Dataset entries

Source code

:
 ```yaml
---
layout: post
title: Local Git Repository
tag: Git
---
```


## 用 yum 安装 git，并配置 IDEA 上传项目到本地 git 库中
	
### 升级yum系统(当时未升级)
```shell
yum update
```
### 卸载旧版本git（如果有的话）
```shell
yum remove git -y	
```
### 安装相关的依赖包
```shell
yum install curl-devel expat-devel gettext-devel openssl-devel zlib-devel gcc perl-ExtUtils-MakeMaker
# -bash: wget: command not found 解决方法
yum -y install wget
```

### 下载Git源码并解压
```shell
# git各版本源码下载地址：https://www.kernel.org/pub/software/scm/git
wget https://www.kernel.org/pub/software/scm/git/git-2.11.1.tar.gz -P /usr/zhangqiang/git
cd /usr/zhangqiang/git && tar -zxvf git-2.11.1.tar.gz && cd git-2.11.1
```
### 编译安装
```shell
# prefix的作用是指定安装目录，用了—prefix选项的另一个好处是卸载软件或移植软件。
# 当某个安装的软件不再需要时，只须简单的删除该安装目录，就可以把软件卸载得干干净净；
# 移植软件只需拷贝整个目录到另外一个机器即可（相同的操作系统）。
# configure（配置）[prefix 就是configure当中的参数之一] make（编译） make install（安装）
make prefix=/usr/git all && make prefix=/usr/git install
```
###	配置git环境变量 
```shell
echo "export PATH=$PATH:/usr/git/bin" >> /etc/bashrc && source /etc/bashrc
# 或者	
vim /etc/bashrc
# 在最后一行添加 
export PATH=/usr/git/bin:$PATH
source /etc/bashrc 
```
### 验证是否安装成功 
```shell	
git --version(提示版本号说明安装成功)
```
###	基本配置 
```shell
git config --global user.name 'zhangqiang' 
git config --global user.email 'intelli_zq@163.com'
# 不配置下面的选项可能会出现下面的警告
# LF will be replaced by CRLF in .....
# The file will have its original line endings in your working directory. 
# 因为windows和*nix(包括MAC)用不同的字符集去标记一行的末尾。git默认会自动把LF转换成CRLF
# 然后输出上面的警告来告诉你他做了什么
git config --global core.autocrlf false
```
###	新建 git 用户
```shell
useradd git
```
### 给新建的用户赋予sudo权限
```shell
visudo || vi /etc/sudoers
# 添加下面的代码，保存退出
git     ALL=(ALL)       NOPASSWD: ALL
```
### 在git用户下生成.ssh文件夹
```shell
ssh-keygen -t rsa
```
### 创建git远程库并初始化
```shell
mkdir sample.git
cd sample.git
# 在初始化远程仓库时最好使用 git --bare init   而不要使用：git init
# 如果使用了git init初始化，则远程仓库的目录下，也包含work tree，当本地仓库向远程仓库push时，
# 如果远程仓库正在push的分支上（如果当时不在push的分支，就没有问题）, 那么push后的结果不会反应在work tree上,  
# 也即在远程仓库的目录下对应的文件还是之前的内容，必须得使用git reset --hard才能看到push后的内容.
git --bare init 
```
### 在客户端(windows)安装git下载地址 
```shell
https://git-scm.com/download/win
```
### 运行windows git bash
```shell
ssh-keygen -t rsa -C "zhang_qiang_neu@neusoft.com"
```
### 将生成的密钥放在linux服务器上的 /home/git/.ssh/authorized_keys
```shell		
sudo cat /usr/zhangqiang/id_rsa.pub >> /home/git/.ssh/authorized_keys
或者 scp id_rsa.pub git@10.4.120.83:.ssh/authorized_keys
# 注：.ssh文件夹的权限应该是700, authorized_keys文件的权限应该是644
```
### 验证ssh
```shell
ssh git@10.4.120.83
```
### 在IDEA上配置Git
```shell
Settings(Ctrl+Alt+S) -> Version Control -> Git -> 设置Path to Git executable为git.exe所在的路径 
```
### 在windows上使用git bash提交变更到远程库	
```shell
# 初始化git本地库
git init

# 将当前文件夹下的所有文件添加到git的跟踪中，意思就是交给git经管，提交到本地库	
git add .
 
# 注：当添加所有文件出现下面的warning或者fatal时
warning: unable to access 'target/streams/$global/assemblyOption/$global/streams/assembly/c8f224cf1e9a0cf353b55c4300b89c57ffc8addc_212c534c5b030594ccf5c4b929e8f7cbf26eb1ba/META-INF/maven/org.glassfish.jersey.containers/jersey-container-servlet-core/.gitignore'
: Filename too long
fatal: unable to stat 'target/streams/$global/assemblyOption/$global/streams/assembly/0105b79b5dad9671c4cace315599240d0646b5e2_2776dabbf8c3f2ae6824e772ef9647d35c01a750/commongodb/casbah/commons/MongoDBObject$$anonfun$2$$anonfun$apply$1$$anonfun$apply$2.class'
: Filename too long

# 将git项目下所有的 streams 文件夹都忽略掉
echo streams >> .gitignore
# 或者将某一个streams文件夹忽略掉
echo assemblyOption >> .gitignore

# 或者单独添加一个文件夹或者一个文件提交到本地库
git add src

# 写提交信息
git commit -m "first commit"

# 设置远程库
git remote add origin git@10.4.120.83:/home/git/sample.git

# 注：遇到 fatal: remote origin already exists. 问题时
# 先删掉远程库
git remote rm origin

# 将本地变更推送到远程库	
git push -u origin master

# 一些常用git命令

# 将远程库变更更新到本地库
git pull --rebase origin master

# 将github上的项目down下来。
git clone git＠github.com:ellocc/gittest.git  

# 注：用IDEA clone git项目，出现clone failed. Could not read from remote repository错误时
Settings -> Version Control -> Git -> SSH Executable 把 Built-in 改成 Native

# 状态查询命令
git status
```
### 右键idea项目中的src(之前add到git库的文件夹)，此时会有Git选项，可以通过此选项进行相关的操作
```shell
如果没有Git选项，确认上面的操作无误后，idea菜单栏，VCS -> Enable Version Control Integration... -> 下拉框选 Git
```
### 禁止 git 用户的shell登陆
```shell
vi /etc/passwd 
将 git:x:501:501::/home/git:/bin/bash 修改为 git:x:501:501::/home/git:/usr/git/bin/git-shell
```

Requirement: Would you return each entry exactly as it reads?

Result of the exercise:
Source code

:
 ```yaml
---
layout: post
title: Local Git Repository
tag: Git
---
```


## 用 yum 安装 git，并配置 IDEA 上传项目到本地 git 库中
	
### 升级yum系统(当时未升级)
```shell
yum update
```
### 卸载旧版本git（如果有的话）
```shell
yum remove git -y	
```
### 安装相关的依赖包
```shell
yum install curl-devel expat-devel gettext-devel openssl-devel zlib-devel gcc perl-ExtUtils-MakeMaker
# -bash: wget: command not found 解决方法
yum -y install wget
```

### 下载Git源码并解压
```shell
# git各版本源码下载地址：https://www.kernel.org/pub/software/scm/git
wget https://www.kernel.org/pub/software/scm/git/git-2.11.1.tar.gz -P /usr/zhangqiang/git
cd /usr/zhangqiang/git && tar -zxvf git-2.11.1.tar.gz && cd git-2.11.1
```
### 编译安装
```shell
# prefix的作用是指定安装目录，用了—prefix选项的另一个好处是卸载软件或移植软件。
# 当某个安装的软件不再需要时，只须简单的删除该安装目录，就可以把软件卸载得干干净净；
# 移植软件只需拷贝整个目录到另外一个机器即可（相同的操作系统）。
# configure（配置）[prefix 就是configure当中的参数之一] make（编译） make install（安装）
make prefix=/usr/git all && make prefix=/usr/git install
```
###	配置git环境变量 
```shell
echo "export PATH=$PATH:/usr/git/bin" >> /etc/bashrc && source /etc/bashrc
# 或者	
vim /etc/bashrc
# 在最后一行添加 
export PATH=/usr/git/bin:$PATH
source /etc/bashrc 
```
### 验证是否安装成功 
```shell	
git --version(提示版本号说明安装成功)
```
###	基本配置 
```shell
git config --global user.name 'zhangqiang' 
git config --global user.email 'intelli_zq@163.com'
# 不配置下面的选项可能会出现下面的警告
# LF will be replaced by CRLF in .....
# The file will have its original line endings in your working directory. 
# 因为windows和*nix(包括MAC)用不同的字符集去标记一行的末尾。git默认会自动把LF转换成CRLF
# 然后输出上面的警告来告诉你他做了什么
git config --global core.autocrlf false
```
###	新建 git 用户
```shell
useradd git
```
### 给新建的用户赋予sudo权限
```shell
visudo || vi /etc/sudoers
# 添加下面的代码，保存退出
git     ALL=(ALL)       NOPASSWD: ALL
```
### 在git用户下生成.ssh文件夹
```shell
ssh-keygen -t rsa
```
### 创建git远程库并初始化
```shell
mkdir sample.git
cd sample.git
# 在初始化远程仓库时最好使用 git --bare init   而不要使用：git init
# 如果使用了git init初始化，则远程仓库的目录下，也包含work tree，当本地仓库向远程仓库push时，
# 如果远程仓库正在push的分支上（如果当时不在push的分支，就没有问题）, 那么push后的结果不会反应在work tree上,  
# 也即在远程仓库的目录下对应的文件还是之前的内容，必须得使用git reset --hard才能看到push后的内容.
git --bare init 
```
### 在客户端(windows)安装git下载地址 
```shell
https://git-scm.com/download/win
```
### 运行windows git bash
```shell
ssh-keygen -t rsa -C "zhang_qiang_neu@neusoft.com"
```
### 将生成的密钥放在linux服务器上的 /home/git/.ssh/authorized_keys
```shell		
sudo cat /usr/zhangqiang/id_rsa.pub >> /home/git/.ssh/authorized_keys
或者 scp id_rsa.pub git@10.4.120.83:.ssh/authorized_keys
# 注：.ssh文件夹的权限应该是700, authorized_keys文件的权限应该是644
```
### 验证ssh
```shell
ssh git@10.4.120.83
```
### 在IDEA上配置Git
```shell
Settings(Ctrl+Alt+S) -> Version Control -> Git -> 设置Path to Git executable为git.exe所在的路径 
```
### 在windows上使用git bash提交变更到远程库	
```shell
# 初始化git本地库
git init

# 将当前文件夹下的所有文件添加到git的跟踪中，意思就是交给git经管，提交到本地库	
git add .
 
# 注：当添加所有文件出现下面的warning或者fatal时
warning: unable to access 'target/streams/$global/assemblyOption/$global/streams/assembly/c8f224cf1e9a0cf353b55c4300b89c57ffc8addc_212c534c5b030594ccf5c4b929e8f7cbf26eb1ba/META-INF/maven/org.glassfish.jersey.containers/jersey-container-servlet-core/.gitignore'
: Filename too long
fatal: unable to stat 'target/streams/$global/assemblyOption/$global/streams/assembly/0105b79b5dad9671c4cace315599240d0646b5e2_2776dabbf8c3f2ae6824e772ef9647d35c01a750/commongodb/casbah/commons/MongoDBObject$$anonfun$2$$anonfun$apply$1$$anonfun$apply$2.class'
: Filename too long

# 将git项目下所有的 streams 文件夹都忽略掉
echo streams >> .gitignore
# 或者将某一个streams文件夹忽略掉
echo assemblyOption >> .gitignore

# 或者单独添加一个文件夹或者一个文件提交到本地库
git add src

# 写提交信息
git commit -m "first commit"

# 设置远程库
git remote add origin git@10.4.120.83:/home/git/sample.git

# 注：遇到 fatal: remote origin already exists. 问题时
# 先删掉远程库
git remote rm origin

# 将本地变更推送到远程库	
git push -u origin master

# 一些常用git命令

# 将远程库变更更新到本地库
git pull --rebase origin master

# 将github上的项目down下来。
git clone git＠github.com:ellocc/gittest.git  

# 注：用IDEA clone git项目，出现clone failed. Could not read from remote repository错误时
Settings -> Version Control -> Git -> SSH Executable 把 Built-in 改成 Native

# 状态查询命令
git status
```
### 右键idea项目中的src(之前add到git库的文件夹)，此时会有Git选项，可以通过此选项进行相关的操作
```shell
如果没有Git选项，确认上面的操作无误后，idea菜单栏，VCS -> Enable Version Control Integration... -> 下拉框选 Git
```
### 禁止 git 用户的shell登陆
```shell
vi /etc/passwd 
将 git:x:501:501::/home/git:/bin/bash 修改为 git:x:501:501::/home/git:/usr/git/bin/git-shell
```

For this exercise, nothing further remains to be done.